A sound stage was set up for a concert and Madeleine McGrady’s film ‘We Fight’ was shown. Musicians performed at the concert on the Saturday night – these included Dawn Daylight, Jumping Fences, Mop and the Drop Outs, Phil Monsour band, DeeKay and a number of others. During the weekend there was corroboree and dancing.

Australia – our island home
The Australia of my forebears like Edward Curr arrived at a land that was managed by aboriginal people. Through introduced disease and genocidal policies by government aboriginal people were taken off their land and placed in reserves. The caretakers being removed meant that the land fell into disrepair. Where once riders on horseback could gallop freely through forest because the undergrowth had been removed by selective burning, now the forest became filled with lantana and thick bush, the grasslands were overworked by stocking too many sheep and cattle. Much of the work running properties for the squatters was done by aboriginal labour, largely unpaid. Terra Nullius was literally created by white fellas where a great estate had once existed. Then the miners came and took large chunks of land for huge mining operations to service the need for profit by newcomers.
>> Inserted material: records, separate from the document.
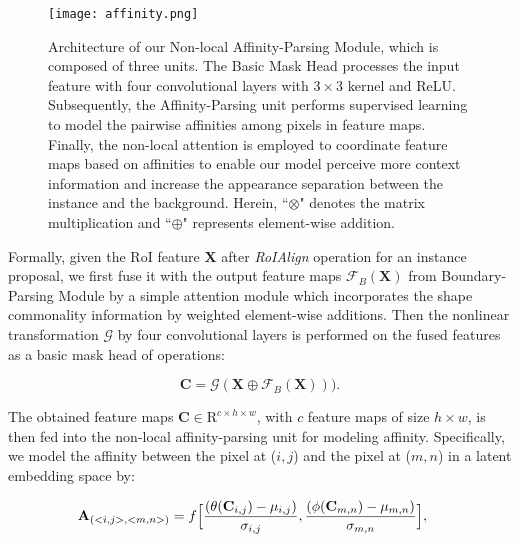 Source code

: \documentclass[runningheads]{llncs}
\begin{document}
\begin{figure}[t]
\centering
\texttt{[image: affinity.png]}
\vspace{-0.15in}
\caption{Architecture of our Non-local Affinity-Parsing Module, which is composed of three units. The Basic Mask Head processes the input feature with four convolutional layers with $3 \times 3$ kernel and ReLU. Subsequently, the Affinity-Parsing unit performs supervised learning to model the pairwise affinities among pixels in feature maps. Finally, the non-local attention is employed to coordinate feature maps based on affinities to enable our model perceive more context information and increase the appearance separation between the instance and the background. Herein, ``$\otimes$" denotes the matrix multiplication and ``$\oplus$" represents element-wise addition.}
\label{fig:affinity}
\vspace{-0.25in}
\end{figure}

Formally, given the RoI feature $\mathbf{X}$ after \emph{RoIAlign} operation for an instance proposal, we first fuse it with the output feature maps $\mathcal{F}_B(\mathbf{X})$ from Boundary-Parsing Module by a simple attention module which incorporates the shape commonality information by weighted element-wise additions. Then the nonlinear transformation $\mathcal{G}$ by four convolutional layers is performed on the fused features as a basic mask head of operations:
\begin{small}
\begin{equation}
    \mathbf{C} = \mathcal{G}(\mathbf{X} \oplus \mathcal{F}_B(\mathbf{X}))).
\end{equation}
\end{small}

\vspace{-3mm}\noindent
The obtained feature maps $\mathbf{C} \in\mathrm{R}^{c\times h \times w}$, with $c$ feature maps of size $h\times w$, is then fed into the non-local affinity-parsing unit for modeling affinity. 
Specifically, we model the affinity between the pixel at ($i, j$) and the pixel at ($m, n$) in a latent embedding space by:
\begin{small}
\begin{align}
\vspace{-3mm}
\begin{split}
    & \mathbf{A}_{(<i,j>, <m,n>)} = f\Big [\frac{(\theta(\mathbf{C}_{i,j})-\mu_{i,j})}{\sigma_{i,j}}, \frac{(\phi(\mathbf{C}_{m,n})-\mu_{m,n})}{\sigma_{m,n}}
    \Big ],
\end{split}
\end{align}
\end{small}
\end{document}
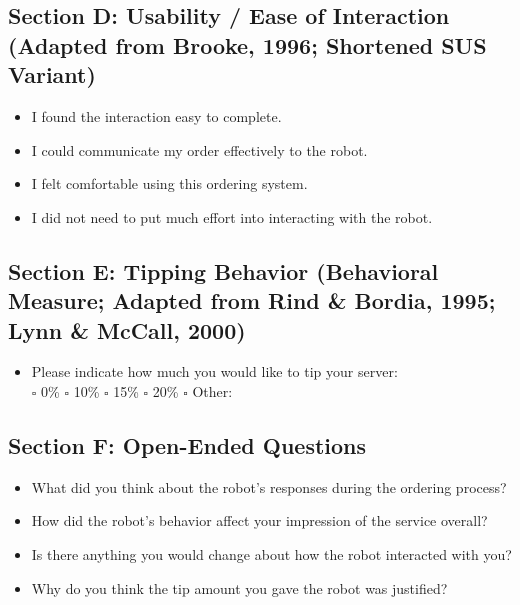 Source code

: \documentclass[conference]{IEEEtran}
\begin{document}
\subsection{Section D: Usability / Ease of Interaction (Adapted from Brooke, 1996; Shortened SUS Variant)}
\begin{itemize}
\item I found the interaction easy to complete.
\item I could communicate my order effectively to the robot.
\item I felt comfortable using this ordering system.
\item I did not need to put much effort into interacting with the robot.
\end{itemize}

\subsection{Section E: Tipping Behavior (Behavioral Measure; Adapted from Rind \& Bordia, 1995; Lynn \& McCall, 2000)}
\begin{itemize}
\item Please indicate how much you would like to tip your server: \\
$\square$ 0\% \quad $\square$ 10\% \quad $\square$ 15\% \quad $\square$ 20\% \quad $\square$ Other: \underline{\hspace{1.8cm}}
\end{itemize}


\subsection{Section F: Open-Ended Questions}
\begin{itemize}
\item What did you think about the robot’s responses during the ordering process?
\item How did the robot’s behavior affect your impression of the service overall?
\item Is there anything you would change about how the robot interacted with you?
\item Why do you think the tip amount you gave the robot was justified?
\end{itemize}
\end{document}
But white Australia, closeted in cities barely noticed the havoc that had been wreaked.

The challenge now is to re-build, can non-indigenous people learn from the older Australian who managed the land for thousands of years how to care for the land, restore it, and leave it to future generations in a better state. And in so doing learning to become Australian as the indigenous people had learnt in the time before 1788.

We have survived by No fixed address

Special thanks to all the brothers and sisters, of all colours, who made this weekend commemoration possible and sadness in our hearts for Coco who lost his nephew.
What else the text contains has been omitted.